**Dataset extract**
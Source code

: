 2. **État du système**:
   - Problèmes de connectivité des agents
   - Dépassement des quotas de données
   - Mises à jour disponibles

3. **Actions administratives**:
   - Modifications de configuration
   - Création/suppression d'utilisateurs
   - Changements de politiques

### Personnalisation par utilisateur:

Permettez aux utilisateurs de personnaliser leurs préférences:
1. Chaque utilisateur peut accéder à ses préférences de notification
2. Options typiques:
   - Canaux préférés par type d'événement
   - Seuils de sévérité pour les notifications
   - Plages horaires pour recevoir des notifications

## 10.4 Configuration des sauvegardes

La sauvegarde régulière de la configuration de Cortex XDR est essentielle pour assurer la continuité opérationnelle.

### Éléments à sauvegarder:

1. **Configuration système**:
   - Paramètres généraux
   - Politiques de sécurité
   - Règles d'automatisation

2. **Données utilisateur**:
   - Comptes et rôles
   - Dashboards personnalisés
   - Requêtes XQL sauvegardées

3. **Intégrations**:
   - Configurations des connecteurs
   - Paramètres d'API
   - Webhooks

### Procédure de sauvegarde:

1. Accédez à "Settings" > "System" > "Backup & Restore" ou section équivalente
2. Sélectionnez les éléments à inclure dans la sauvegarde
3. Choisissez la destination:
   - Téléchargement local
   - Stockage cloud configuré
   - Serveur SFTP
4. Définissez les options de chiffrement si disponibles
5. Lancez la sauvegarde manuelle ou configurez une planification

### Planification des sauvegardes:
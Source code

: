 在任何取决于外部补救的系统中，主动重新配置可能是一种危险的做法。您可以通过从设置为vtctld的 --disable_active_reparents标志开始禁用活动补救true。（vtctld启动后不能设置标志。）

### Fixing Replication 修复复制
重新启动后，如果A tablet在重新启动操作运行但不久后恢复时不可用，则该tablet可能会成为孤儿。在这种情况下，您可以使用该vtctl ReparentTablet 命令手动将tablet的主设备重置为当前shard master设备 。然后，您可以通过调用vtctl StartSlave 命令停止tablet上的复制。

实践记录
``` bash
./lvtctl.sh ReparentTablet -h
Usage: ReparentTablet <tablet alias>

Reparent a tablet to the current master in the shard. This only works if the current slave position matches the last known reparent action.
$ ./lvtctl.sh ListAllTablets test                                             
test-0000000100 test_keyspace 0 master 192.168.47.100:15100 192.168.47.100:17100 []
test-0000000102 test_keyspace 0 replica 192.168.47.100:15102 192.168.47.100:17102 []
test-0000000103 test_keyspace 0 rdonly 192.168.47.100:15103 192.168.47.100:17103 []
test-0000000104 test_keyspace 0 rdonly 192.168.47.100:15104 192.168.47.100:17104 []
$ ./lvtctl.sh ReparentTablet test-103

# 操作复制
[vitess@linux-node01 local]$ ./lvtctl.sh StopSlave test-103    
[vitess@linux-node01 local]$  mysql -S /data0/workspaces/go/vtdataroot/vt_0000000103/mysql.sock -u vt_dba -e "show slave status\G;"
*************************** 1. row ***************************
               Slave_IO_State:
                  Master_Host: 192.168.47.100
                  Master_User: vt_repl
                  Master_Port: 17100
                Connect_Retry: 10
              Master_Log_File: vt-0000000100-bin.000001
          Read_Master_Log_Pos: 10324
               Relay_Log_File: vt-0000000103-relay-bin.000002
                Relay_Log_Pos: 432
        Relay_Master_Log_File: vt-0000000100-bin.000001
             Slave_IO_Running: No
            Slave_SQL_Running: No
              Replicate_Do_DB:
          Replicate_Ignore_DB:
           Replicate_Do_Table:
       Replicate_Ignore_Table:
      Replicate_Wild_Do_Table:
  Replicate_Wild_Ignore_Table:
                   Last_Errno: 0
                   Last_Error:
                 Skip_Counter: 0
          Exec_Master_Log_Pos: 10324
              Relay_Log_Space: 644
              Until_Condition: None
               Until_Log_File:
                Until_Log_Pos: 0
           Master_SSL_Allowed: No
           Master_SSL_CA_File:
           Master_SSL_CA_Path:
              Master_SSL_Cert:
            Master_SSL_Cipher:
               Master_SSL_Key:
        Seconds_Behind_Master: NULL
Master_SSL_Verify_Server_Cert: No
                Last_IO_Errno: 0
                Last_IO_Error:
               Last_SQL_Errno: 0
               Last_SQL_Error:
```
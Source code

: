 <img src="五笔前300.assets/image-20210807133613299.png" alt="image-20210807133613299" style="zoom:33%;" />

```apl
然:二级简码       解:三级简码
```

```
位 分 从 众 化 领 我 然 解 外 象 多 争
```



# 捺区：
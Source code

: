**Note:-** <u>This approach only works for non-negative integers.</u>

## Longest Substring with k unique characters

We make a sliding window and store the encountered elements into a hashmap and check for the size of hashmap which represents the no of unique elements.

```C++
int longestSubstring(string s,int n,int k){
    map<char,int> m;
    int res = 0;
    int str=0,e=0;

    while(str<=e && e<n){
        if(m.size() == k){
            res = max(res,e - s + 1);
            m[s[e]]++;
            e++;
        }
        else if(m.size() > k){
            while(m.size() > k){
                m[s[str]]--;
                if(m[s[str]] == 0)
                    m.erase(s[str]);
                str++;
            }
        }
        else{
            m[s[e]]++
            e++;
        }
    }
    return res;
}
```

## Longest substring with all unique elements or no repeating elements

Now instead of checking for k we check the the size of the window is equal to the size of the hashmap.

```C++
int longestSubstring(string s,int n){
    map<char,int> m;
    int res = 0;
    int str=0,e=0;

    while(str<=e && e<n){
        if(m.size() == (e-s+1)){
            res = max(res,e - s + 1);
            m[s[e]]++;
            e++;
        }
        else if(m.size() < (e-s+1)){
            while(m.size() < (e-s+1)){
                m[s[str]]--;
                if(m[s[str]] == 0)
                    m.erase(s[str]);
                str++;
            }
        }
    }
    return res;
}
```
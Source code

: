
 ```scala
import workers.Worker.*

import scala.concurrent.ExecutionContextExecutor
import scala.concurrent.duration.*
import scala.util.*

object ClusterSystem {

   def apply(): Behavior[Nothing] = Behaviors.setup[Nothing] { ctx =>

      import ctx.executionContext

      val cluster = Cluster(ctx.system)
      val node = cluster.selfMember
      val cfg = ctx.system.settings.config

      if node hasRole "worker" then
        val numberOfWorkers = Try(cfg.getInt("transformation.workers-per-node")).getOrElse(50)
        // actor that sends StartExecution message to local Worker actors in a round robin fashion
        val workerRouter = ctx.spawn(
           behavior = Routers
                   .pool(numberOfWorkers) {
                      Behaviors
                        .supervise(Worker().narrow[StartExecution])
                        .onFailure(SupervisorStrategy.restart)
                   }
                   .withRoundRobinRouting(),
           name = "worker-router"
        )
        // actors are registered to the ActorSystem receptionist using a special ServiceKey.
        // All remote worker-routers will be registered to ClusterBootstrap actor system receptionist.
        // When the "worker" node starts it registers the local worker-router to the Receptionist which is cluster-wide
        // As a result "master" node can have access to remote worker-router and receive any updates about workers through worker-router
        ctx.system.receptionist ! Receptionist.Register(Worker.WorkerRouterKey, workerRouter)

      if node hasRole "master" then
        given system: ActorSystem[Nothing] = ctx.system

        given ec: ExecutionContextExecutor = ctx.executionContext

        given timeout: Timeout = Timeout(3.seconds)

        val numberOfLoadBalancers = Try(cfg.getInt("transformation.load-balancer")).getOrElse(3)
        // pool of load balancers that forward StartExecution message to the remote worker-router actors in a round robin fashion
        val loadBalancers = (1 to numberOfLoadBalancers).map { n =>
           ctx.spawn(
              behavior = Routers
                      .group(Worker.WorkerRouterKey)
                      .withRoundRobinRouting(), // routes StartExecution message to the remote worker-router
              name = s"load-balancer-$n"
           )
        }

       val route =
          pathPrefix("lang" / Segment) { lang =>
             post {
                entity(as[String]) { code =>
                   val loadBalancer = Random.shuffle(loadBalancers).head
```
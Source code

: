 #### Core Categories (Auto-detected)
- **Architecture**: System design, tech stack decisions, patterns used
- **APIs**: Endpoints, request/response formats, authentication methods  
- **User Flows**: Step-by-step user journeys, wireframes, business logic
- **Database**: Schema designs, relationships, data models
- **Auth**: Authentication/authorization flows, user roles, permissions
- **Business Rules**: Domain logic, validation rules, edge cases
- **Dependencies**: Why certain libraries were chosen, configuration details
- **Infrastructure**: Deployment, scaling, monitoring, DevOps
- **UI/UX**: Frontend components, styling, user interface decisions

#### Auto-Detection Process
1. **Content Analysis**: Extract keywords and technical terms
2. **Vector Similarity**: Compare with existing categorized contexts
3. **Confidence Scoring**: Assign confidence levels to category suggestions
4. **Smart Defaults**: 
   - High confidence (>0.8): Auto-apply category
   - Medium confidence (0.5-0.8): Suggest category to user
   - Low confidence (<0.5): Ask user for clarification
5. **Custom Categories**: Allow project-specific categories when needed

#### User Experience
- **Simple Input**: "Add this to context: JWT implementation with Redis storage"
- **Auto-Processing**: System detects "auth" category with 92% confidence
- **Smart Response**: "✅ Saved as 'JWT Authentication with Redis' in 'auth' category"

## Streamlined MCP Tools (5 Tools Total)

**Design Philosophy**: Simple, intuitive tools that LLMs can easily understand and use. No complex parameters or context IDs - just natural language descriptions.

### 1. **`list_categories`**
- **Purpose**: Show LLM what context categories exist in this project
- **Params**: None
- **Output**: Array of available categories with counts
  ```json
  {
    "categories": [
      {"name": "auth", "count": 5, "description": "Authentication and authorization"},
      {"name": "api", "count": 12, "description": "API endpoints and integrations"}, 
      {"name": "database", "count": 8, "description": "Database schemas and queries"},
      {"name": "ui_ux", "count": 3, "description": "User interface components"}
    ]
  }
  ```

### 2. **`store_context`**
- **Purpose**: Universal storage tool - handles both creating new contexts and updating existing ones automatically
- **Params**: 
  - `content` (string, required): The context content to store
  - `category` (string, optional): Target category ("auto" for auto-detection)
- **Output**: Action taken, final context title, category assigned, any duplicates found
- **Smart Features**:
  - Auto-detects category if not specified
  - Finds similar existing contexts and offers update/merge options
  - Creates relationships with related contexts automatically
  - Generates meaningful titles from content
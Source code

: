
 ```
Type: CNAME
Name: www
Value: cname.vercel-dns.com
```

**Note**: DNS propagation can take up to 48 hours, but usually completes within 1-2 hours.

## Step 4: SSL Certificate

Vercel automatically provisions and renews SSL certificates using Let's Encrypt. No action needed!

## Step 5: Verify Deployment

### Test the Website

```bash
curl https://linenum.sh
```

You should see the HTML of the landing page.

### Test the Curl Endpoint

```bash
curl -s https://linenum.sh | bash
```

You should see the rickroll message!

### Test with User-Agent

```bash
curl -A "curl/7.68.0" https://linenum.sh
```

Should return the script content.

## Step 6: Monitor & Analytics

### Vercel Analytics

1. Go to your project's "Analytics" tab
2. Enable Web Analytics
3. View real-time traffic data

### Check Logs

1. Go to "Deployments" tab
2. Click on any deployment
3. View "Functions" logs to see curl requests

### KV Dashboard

**Action item**
Starting with the first line of the records above, give back each line exactly until the line with "- Dashboards personnalisés" has been given as well.

**Worked solution**
Source code

: 2. **État du système**:
   - Problèmes de connectivité des agents
   - Dépassement des quotas de données
   - Mises à jour disponibles

3. **Actions administratives**:
   - Modifications de configuration
   - Création/suppression d'utilisateurs
   - Changements de politiques

### Personnalisation par utilisateur:

Permettez aux utilisateurs de personnaliser leurs préférences:
1. Chaque utilisateur peut accéder à ses préférences de notification
2. Options typiques:
   - Canaux préférés par type d'événement
   - Seuils de sévérité pour les notifications
   - Plages horaires pour recevoir des notifications

## 10.4 Configuration des sauvegardes

La sauvegarde régulière de la configuration de Cortex XDR est essentielle pour assurer la continuité opérationnelle.

### Éléments à sauvegarder:

1. **Configuration système**:
   - Paramètres généraux
   - Politiques de sécurité
   - Règles d'automatisation

2. **Données utilisateur**:
   - Comptes et rôles
   - Dashboards personnalisés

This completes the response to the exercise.